ハードラック・ダンス〜異世界転生トラックドライバーの日常〜
兎柱
第1話 俺は不運と踊っちまった。
衝撃は、ある時突然正面から降ってくる。
そしてそのある時が、人によっては最期の瞬間になってしまうのだ。
人生を悔やみ、部屋の電気を消したかどうか思い返し、親兄弟へ別れの言葉を遺したかった、そんなことを思う刹那すらない。

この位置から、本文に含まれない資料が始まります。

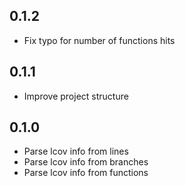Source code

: ## 0.1.2

- Fix typo for number of functions hits

## 0.1.1

- Improve project structure

## 0.1.0

- Parse lcov info from lines
- Parse lcov info from branches
- Parse lcov info from functions
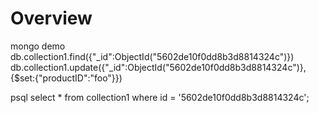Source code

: # Overview

mongo demo
db.collection1.find({"_id":ObjectId("5602de10f0dd8b3d8814324c")})
db.collection1.update({"_id":ObjectId("5602de10f0dd8b3d8814324c")},{$set:{"productID":"foo"}})

psql
select * from collection1 where id = '5602de10f0dd8b3d8814324c';

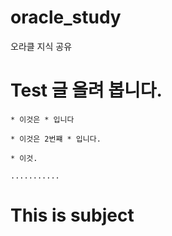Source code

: # oracle_study

 오라클 지식 공유
# Test 글 올려 봅니다.

    * 이것은 * 입니다

    * 이것은 2번쨰 * 입니다.

    * 이것.    

    ...........

# This is subject

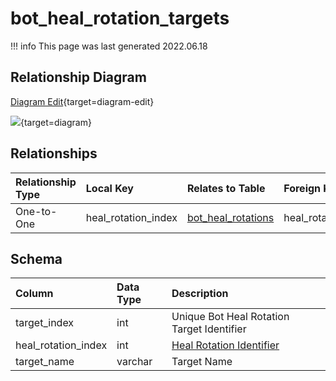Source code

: # bot_heal_rotation_targets

!!! info
	This page was last generated 2022.06.18

## Relationship Diagram

[Diagram Edit](https://mermaid.live/edit#eyJjb2RlIjoiZXJEaWFncmFtXG4gICAgYm90X2hlYWxfcm90YXRpb25fdGFyZ2V0cyB7XG4gICAgICAgIGludHVuc2lnbmVkIGhlYWxfcm90YXRpb25faW5kZXhcbiAgICB9XG4gICAgYm90X2hlYWxfcm90YXRpb25zIHtcbiAgICAgICAgaW50dW5zaWduZWQgYm90X2lkXG4gICAgICAgIGludHVuc2lnbmVkIGhlYWxfcm90YXRpb25faW5kZXhcbiAgICB9XG4gICAgYm90X2hlYWxfcm90YXRpb25fdGFyZ2V0cyB8fC0tb3sgYm90X2hlYWxfcm90YXRpb25zIDogT25lLXRvLU9uZVxuXG4iLCJtZXJtYWlkIjp7InRoZW1lIjoiZGVmYXVsdCJ9LCJ1cGRhdGVFZGl0b3IiOnRydWUsImF1dG9TeW5jIjp0cnVlLCJ1cGRhdGVEaWFncmFtIjp0cnVlfQ==){target=diagram-edit}

[![](https://mermaid.ink/img/eyJjb2RlIjoiZXJEaWFncmFtXG4gICAgYm90X2hlYWxfcm90YXRpb25fdGFyZ2V0cyB7XG4gICAgICAgIGludHVuc2lnbmVkIGhlYWxfcm90YXRpb25faW5kZXhcbiAgICB9XG4gICAgYm90X2hlYWxfcm90YXRpb25zIHtcbiAgICAgICAgaW50dW5zaWduZWQgYm90X2lkXG4gICAgICAgIGludHVuc2lnbmVkIGhlYWxfcm90YXRpb25faW5kZXhcbiAgICB9XG4gICAgYm90X2hlYWxfcm90YXRpb25fdGFyZ2V0cyB8fC0tb3sgYm90X2hlYWxfcm90YXRpb25zIDogT25lLXRvLU9uZVxuXG4iLCJtZXJtYWlkIjp7InRoZW1lIjoiZGVmYXVsdCJ9LCJ1cGRhdGVFZGl0b3IiOnRydWUsImF1dG9TeW5jIjp0cnVlLCJ1cGRhdGVEaWFncmFtIjp0cnVlfQ==)](https://mermaid.ink/img/eyJjb2RlIjoiZXJEaWFncmFtXG4gICAgYm90X2hlYWxfcm90YXRpb25fdGFyZ2V0cyB7XG4gICAgICAgIGludHVuc2lnbmVkIGhlYWxfcm90YXRpb25faW5kZXhcbiAgICB9XG4gICAgYm90X2hlYWxfcm90YXRpb25zIHtcbiAgICAgICAgaW50dW5zaWduZWQgYm90X2lkXG4gICAgICAgIGludHVuc2lnbmVkIGhlYWxfcm90YXRpb25faW5kZXhcbiAgICB9XG4gICAgYm90X2hlYWxfcm90YXRpb25fdGFyZ2V0cyB8fC0tb3sgYm90X2hlYWxfcm90YXRpb25zIDogT25lLXRvLU9uZVxuXG4iLCJtZXJtYWlkIjp7InRoZW1lIjoiZGVmYXVsdCJ9LCJ1cGRhdGVFZGl0b3IiOnRydWUsImF1dG9TeW5jIjp0cnVlLCJ1cGRhdGVEaWFncmFtIjp0cnVlfQ==){target=diagram}


## Relationships

| Relationship Type | Local Key | Relates to Table | Foreign Key |
| :--- | :--- | :--- | :--- |
| One-to-One | heal_rotation_index | [bot_heal_rotations](../../schema/bots/bot_heal_rotations.md) | heal_rotation_index |

## Schema

| Column | Data Type | Description |
| :--- | :--- | :--- |
| target_index | int | Unique Bot Heal Rotation Target Identifier |
| heal_rotation_index | int | [Heal Rotation Identifier](bot_heal_rotations.md) |
| target_name | varchar | Target Name |

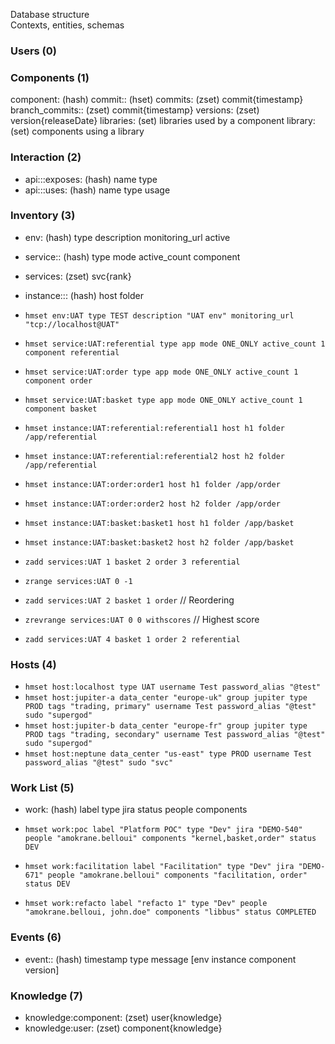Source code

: Database structure    
Contexts, entities, schemas  

### Users (0)

### Components (1)
component:<componentId> (hash)
commit:<componentId>:<rev> (hset)
commits:<componentId> (zset) commit{timestamp}
branch_commits:<componentId>:<branchId> (zset) commit{timestamp}
versions:<componentId> (zset) version{releaseDate}
libraries:<componentId> (set) libraries used by a component
library:<artifactId> (set) components using a library

### Interaction (2)
- api:<source>:<componentId>:exposes:<functionName> (hash) name type
- api:<source>:<componentId>:uses:<functionName> (hash) name type usage

### Inventory (3)
- env:<envId> (hash) type description monitoring_url active
- service:<envId>:<svc> (hash) type mode active_count component
- services:<envId> (zset) svc{rank}
- instance:<envId>:<svc>:<instanceId> (hash) host folder


- `hmset env:UAT type TEST description "UAT env" monitoring_url "tcp://localhost@UAT"`
- `hmset service:UAT:referential type app mode ONE_ONLY active_count 1 component referential`
- `hmset service:UAT:order type app mode ONE_ONLY active_count 1 component order`
- `hmset service:UAT:basket type app mode ONE_ONLY active_count 1 component basket`

- `hmset instance:UAT:referential:referential1 host h1 folder /app/referential`
- `hmset instance:UAT:referential:referential2 host h2 folder /app/referential`
- `hmset instance:UAT:order:order1 host h1 folder /app/order`
- `hmset instance:UAT:order:order2 host h2 folder /app/order`
- `hmset instance:UAT:basket:basket1 host h1 folder /app/basket`
- `hmset instance:UAT:basket:basket2 host h2 folder /app/basket`

- `zadd services:UAT 1 basket 2 order 3 referential` 
- `zrange services:UAT 0 -1`
- `zadd services:UAT 2 basket 1 order` // Reordering
- `zrevrange services:UAT 0 0 withscores` // Highest score

- `zadd services:UAT 4 basket 1 order 2 referential` 

### Hosts (4)
- `hmset host:localhost type UAT username Test password_alias "@test"`
- `hmset host:jupiter-a data_center "europe-uk" group jupiter type PROD tags "trading, primary" username Test password_alias "@test" sudo "supergod"`
- `hmset host:jupiter-b data_center "europe-fr" group jupiter type PROD tags "trading, secondary" username Test password_alias "@test" sudo "supergod"`
- `hmset host:neptune data_center "us-east" type PROD username Test password_alias "@test" sudo "svc"`

### Work List (5)
- work:<workId> (hash) label type jira status people components


- `hmset work:poc label "Platform POC" type "Dev" jira "DEMO-540" people "amokrane.belloui" components "kernel,basket,order" status DEV`
- `hmset work:facilitation label "Facilitation" type "Dev" jira "DEMO-671" people "amokrane.belloui" components "facilitation, order" status DEV`
- `hmset work:refacto label "refacto 1" type "Dev" people "amokrane.belloui, john.doe" components "libbus" status COMPLETED`

### Events (6)
- event:<group>:<eventId> (hash) timestamp type message \[env instance component version\]

### Knowledge (7)
- knowledge:component:<componentId> (zset) user{knowledge}
- knowledge:user:<userId> (zset) component{knowledge}

 

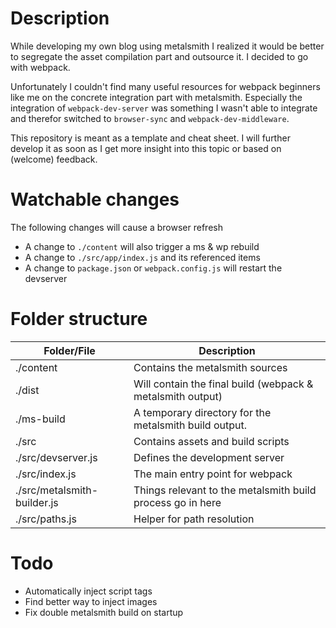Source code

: # Description 

While developing my own blog using metalsmith I realized it would be better to segregate the asset compilation part and outsource it. I decided to go with webpack. 

Unfortunately I couldn't find many useful resources for webpack beginners like me on the concrete integration part with metalsmith. Especially the integration of `webpack-dev-server` was something I wasn't able to integrate and therefor switched to `browser-sync` and `webpack-dev-middleware`. 

This repository is meant as a template and cheat sheet. I will further develop it as soon as I get more insight into this topic or based on (welcome) feedback. 

# Watchable changes 

The following changes will cause a browser refresh

- A change to `./content` will also trigger a ms & wp rebuild
- A change to `./src/app/index.js` and its referenced items
- A change to `package.json` or `webpack.config.js` will restart the devserver

# Folder structure 

|Folder/File|Description|
|---|---|
|./content|Contains the metalsmith sources|
|./dist|Will contain the final build (webpack & metalsmith output)|
|./ms-build|A temporary directory for the metalsmith build output.|
|./src|Contains assets and build scripts|
|./src/devserver.js|Defines the development server|
|./src/index.js|The main entry point for webpack|
|./src/metalsmith-builder.js|Things relevant to the metalsmith build process go in here|
|./src/paths.js|Helper for path resolution|

# Todo
- Automatically inject script tags
- Find better way to inject images 
- Fix double metalsmith build on startup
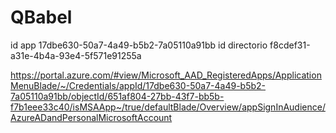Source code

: # QBabel

id app 17dbe630-50a7-4a49-b5b2-7a05110a91bb
id directorio f8cdef31-a31e-4b4a-93e4-5f571e91255a

https://portal.azure.com/#view/Microsoft_AAD_RegisteredApps/ApplicationMenuBlade/~/Credentials/appId/17dbe630-50a7-4a49-b5b2-7a05110a91bb/objectId/651af804-27bb-43f7-bb5b-f7b1eee33c40/isMSAApp~/true/defaultBlade/Overview/appSignInAudience/AzureADandPersonalMicrosoftAccount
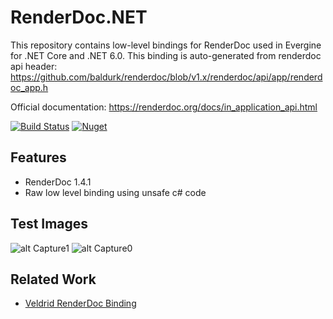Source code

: # RenderDoc.NET
This repository contains low-level bindings for RenderDoc used in Evergine for .NET Core and .NET 6.0.
This binding is auto-generated from renderdoc api header: https://github.com/baldurk/renderdoc/blob/v1.x/renderdoc/api/app/renderdoc_app.h

Official documentation: https://renderdoc.org/docs/in_application_api.html

[![Build Status](https://waveengineteam.visualstudio.com/Evergine/_apis/build/status/Bindings/RenderDoc.NET/RenderDoc.NET%20CI?branchName=master)](https://waveengineteam.visualstudio.com/Evergine/_build/latest?definitionId=117&branchName=master)
[![Nuget](https://img.shields.io/nuget/v/Evergine.Bindings.RenderDoc?logo=nuget)](https://www.nuget.org/packages/Evergine.Bindings.RenderDoc)

## Features

- RenderDoc 1.4.1
- Raw low level binding using unsafe c# code

## Test Images

![alt Capture1](https://github.com/EvergineTeam/RenderDoc.NET/blob/master/Capture1.JPG)
![alt Capture0](https://github.com/EvergineTeam/RenderDoc.NET/blob/master/Capture.JPG)

## Related Work

- [Veldrid RenderDoc Binding](https://github.com/mellinoe/veldrid/tree/c44982e59b0a77a3e01ece926e9993dc72986b0d/src/Veldrid.RenderDoc)
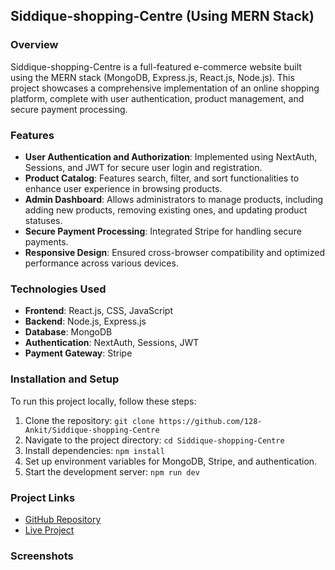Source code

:  ## Siddique-shopping-Centre (Using MERN Stack)

### Overview
Siddique-shopping-Centre is a full-featured e-commerce website built using the MERN stack (MongoDB, Express.js, React.js, Node.js). This project showcases a comprehensive implementation of an online shopping platform, complete with user authentication, product management, and secure payment processing.

### Features
- **User Authentication and Authorization**: Implemented using NextAuth, Sessions, and JWT for secure user login and registration.
- **Product Catalog**: Features search, filter, and sort functionalities to enhance user experience in browsing products.
- **Admin Dashboard**: Allows administrators to manage products, including adding new products, removing existing ones, and updating product statuses.
- **Secure Payment Processing**: Integrated Stripe for handling secure payments.
- **Responsive Design**: Ensured cross-browser compatibility and optimized performance across various devices.

### Technologies Used
- **Frontend**: React.js, CSS, JavaScript
- **Backend**: Node.js, Express.js
- **Database**: MongoDB
- **Authentication**: NextAuth, Sessions, JWT
- **Payment Gateway**: Stripe

### Installation and Setup
To run this project locally, follow these steps:
1. Clone the repository: `git clone https://github.com/128-Ankit/Siddique-shopping-Centre`
2. Navigate to the project directory: `cd Siddique-shopping-Centre`
3. Install dependencies: `npm install`
4. Set up environment variables for MongoDB, Stripe, and authentication.
5. Start the development server: `npm run dev`

### Project Links
- [GitHub Repository](https://github.com/128-Ankit/Siddique-shopping-Centre--Shoe-Web-App)
- [Live Project](https://www.youtube.com/watch?v=5wV2fVebKy4&feature=youtu.be)

### Screenshots


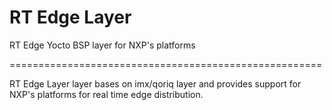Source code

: # RT Edge Layer

RT Edge Yocto BSP layer for NXP's platforms

======================================================

RT Edge Layer layer bases on imx/qoriq layer and provides support for NXP's platforms for real time edge distribution.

しかし、その瞬間はただ時間がゆっくりと過ぎていくような感覚を味わい、死ぬことが避けられぬ現実として存在することを嫌でも突きつけられ、ある時を迎える。
───ドシャッ。
ハンドルに伝わる鈍くぬるい、'''何か'''が潰れた感触。
「何度経験しても慣れねえな」
フゥッと一息ついた後で俺はスマートフォンを手にして仕事完了の連絡を入れる。
こうして俺は、また1人この世から人を消し、そして生んだ。
※
「なあ、人間って死ぬ時どんなんだろうな」
まだ陽が長く、影もその分伸びていた季節。
セミの騒音が耳を通り過ぎて、どこかの家の軒先でチリンと鳴った風鈴が風情を運んでくる。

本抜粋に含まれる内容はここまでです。